• RECORDS TO PROCESS:
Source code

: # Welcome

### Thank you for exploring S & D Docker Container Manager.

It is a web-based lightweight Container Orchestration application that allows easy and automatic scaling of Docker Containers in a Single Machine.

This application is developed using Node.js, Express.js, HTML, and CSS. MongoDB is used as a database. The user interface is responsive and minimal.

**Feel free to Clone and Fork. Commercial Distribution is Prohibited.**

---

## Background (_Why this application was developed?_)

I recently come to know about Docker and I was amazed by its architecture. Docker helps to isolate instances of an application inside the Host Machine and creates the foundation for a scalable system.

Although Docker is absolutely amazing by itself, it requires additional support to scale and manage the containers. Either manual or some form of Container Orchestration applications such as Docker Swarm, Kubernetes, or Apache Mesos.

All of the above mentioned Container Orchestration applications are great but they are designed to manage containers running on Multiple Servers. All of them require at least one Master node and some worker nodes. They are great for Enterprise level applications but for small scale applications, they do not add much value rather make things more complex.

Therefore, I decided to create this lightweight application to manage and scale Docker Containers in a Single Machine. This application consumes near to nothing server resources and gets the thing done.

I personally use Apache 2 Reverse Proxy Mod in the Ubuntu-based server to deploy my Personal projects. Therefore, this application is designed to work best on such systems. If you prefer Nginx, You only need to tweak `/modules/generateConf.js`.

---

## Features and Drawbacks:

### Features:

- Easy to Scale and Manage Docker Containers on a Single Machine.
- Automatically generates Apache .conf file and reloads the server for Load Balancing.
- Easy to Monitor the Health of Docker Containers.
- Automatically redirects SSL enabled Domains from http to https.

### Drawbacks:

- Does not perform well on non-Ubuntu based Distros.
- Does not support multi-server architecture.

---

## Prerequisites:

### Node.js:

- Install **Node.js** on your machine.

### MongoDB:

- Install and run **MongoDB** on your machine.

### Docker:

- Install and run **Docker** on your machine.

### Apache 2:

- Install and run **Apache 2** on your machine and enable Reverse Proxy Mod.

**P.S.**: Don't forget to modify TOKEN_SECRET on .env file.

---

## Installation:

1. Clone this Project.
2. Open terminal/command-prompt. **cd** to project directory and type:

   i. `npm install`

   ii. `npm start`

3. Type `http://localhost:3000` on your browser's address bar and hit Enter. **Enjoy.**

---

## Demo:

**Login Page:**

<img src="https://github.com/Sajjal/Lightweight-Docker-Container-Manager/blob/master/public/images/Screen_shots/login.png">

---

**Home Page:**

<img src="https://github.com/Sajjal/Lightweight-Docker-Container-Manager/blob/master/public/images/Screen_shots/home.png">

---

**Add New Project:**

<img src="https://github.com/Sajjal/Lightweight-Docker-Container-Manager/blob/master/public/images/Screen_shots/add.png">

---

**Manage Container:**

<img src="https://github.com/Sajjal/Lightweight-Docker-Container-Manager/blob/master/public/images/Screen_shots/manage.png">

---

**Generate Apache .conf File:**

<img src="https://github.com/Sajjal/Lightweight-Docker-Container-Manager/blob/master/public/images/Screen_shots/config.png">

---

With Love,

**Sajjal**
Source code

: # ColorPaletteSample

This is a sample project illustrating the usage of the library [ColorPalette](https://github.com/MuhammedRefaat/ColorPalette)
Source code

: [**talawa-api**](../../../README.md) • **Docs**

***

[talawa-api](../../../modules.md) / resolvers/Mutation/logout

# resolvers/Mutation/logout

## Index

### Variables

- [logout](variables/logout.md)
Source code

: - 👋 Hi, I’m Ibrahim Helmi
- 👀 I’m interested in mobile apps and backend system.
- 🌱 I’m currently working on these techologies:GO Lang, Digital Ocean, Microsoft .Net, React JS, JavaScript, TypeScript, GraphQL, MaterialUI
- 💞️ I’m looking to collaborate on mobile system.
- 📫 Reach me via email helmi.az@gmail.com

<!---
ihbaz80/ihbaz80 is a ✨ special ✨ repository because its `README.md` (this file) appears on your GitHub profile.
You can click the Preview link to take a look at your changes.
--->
==
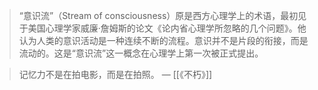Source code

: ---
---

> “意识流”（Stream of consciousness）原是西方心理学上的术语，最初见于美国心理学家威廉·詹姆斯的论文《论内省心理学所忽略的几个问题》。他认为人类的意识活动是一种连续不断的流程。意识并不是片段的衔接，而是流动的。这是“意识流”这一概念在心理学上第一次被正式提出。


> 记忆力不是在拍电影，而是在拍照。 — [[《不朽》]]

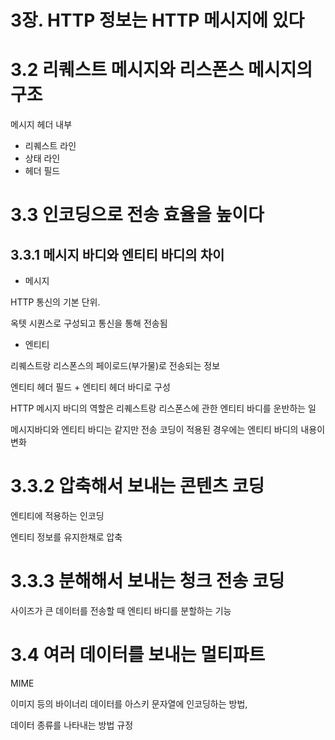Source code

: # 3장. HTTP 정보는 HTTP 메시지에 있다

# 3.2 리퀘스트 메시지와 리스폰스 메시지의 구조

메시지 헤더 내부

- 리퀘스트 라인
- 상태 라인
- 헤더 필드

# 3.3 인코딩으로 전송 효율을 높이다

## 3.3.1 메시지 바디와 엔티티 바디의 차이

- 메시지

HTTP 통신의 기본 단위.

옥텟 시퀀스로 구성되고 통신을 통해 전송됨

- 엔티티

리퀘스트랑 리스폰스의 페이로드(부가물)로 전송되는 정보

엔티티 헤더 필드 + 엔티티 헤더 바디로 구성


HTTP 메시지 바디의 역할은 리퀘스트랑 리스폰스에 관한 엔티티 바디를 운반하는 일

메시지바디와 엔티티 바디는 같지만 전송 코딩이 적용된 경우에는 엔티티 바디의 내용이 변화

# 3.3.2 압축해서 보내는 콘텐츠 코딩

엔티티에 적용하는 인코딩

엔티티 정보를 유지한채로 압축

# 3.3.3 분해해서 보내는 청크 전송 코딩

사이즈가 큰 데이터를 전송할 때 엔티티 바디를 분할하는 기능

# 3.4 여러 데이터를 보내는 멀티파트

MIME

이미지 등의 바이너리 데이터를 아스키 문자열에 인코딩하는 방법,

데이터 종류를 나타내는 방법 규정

• TASK DESCRIPTION:
Whatever else the listing above holds, retype exactly only the lines from the one containing "# 3.3.2 압축해서 보내는 콘텐츠 코딩" to the one containing "데이터 종류를 나타내는 방법 규정", both ends kept.

• RESULT FOR THIS TASK:
# 3.3.2 압축해서 보내는 콘텐츠 코딩

엔티티에 적용하는 인코딩

엔티티 정보를 유지한채로 압축

# 3.3.3 분해해서 보내는 청크 전송 코딩

사이즈가 큰 데이터를 전송할 때 엔티티 바디를 분할하는 기능

# 3.4 여러 데이터를 보내는 멀티파트

MIME

이미지 등의 바이너리 데이터를 아스키 문자열에 인코딩하는 방법,

데이터 종류를 나타내는 방법 규정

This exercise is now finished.